Heidelberg (www.kath.net/ Zenit.org
Der renommierte Heidelberger Theologieprofessor Dr. Klaus Berger weist in diesem ZENIT-Interview auf die Radikalität und das Revolutionäre des Christentums hin und erklärt, wie der Weg zur Etablierung einer „Kultur des Lebens“ aussehen könnte. In Bezug auf die Ökumene spricht sich der 65 Jahre alte Neutestamentler, der zahlreiche Bücher verfasst hat, für eine „Annäherung im Verständnis kirchlicher Autorität“ aus und gibt vor dem Papstbesuch in die Türkei zu bedenken, dass die Schwierigkeiten im Dialog mit der Orthodoxie nicht auf unterschiedliche Glaubenswahrheiten zurückzuführen seien, sondern vielmehr auf „emotionale und politische Ressentiments“, die viel weniger leicht ausgeräumt werden könnten. Eine Annäherung mit dem Islam in Glaubensfragen ist seiner Ansicht nach „derzeit ausgeschlossen“.

Einer eventuellen Zulassung der so genannten Tridentinischen Messe steht Berger nicht abgeneigt gegenüber, im Gegenteil.

ZENIT: Für Sie ist das Christentum nicht für „ewig Gestrige“, sondern für Menschen, die etwas verändern wollen. Was ist das Revolutionäre an der Nachfolge Jesu Christi und der Umsetzung seiner Kreuzestheologie?

Berger: Revolutionär an der Nachfolge Christi ist, dass die Wahrheit hier eine Person ist. Wer daher an der bleibenden Wahrheit Anteil haben will, die dem Tod widersteht, kann dieses nur durch persönliche Nachfolge tun.
Deren Ziel ist die Verähnlichung von Gott und Mensch, die im Wesen Freude und Freiheit ist. Die Nachfolge bedeutet Ähnlich-Werden. Denn in Jesus hat Gott ein Gesicht bekommen. Kreuzestheologie meint dabei die Aufgabe der Wertschätzung aller Prestigeobjekte (Macht, Wissen, Schönheit, Adel), weil nur die Freiheit davon ein Weg zum Frieden ist.

ZENIT: Wertedebatten und der Rede über die Vermittlung von Werten können Sie nicht viel abgewinnen. Stattdessen plädieren Sie in einem Artikel für eine „christliche Kulturrevolution“, die vom persönlichen Original und der authentischen Erfahrung getragen wird.

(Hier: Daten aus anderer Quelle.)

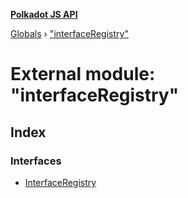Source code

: **[Polkadot JS API](../README.md)**

[Globals](../globals.md) › [&quot;interfaceRegistry&quot;](_interfaceregistry_.md)

# External module: "interfaceRegistry"

## Index

### Interfaces

* [InterfaceRegistry](../interfaces/_interfaceregistry_.interfaceregistry.md)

Wie wird man selbst zu einem „Original“?

Berger: Im Jahrhundert der Kopien und des Klonens sind authentische Personen ersehnte Mangelware. Solche Personen können auch mit der Einsamkeit etwas anfangen, können Nein sagen. Sie gewinnen Kraft dadurch, dass sie sich prägen lassen von Gottes realer Gegenwart, zum Beispiel durch Gebet, Schweigen, eucharistische Anbetung, die erprobten Wege geistlichen Lebens.
Ein arabisches Jesus-Agraphon (außerkanonisches Herrenwort) lautet: Wer mit Gott zu tun haben will, braucht zehn Dinge: neunmal Schweigen und einmal Einsamkeit.

ZENIT: Wie ist dem „erotischen Verhältnis zum Geld“, das Sie als Hauptursache für die gegenwärtig vorherrschende Kultur des Todes ansehen, beizukommen?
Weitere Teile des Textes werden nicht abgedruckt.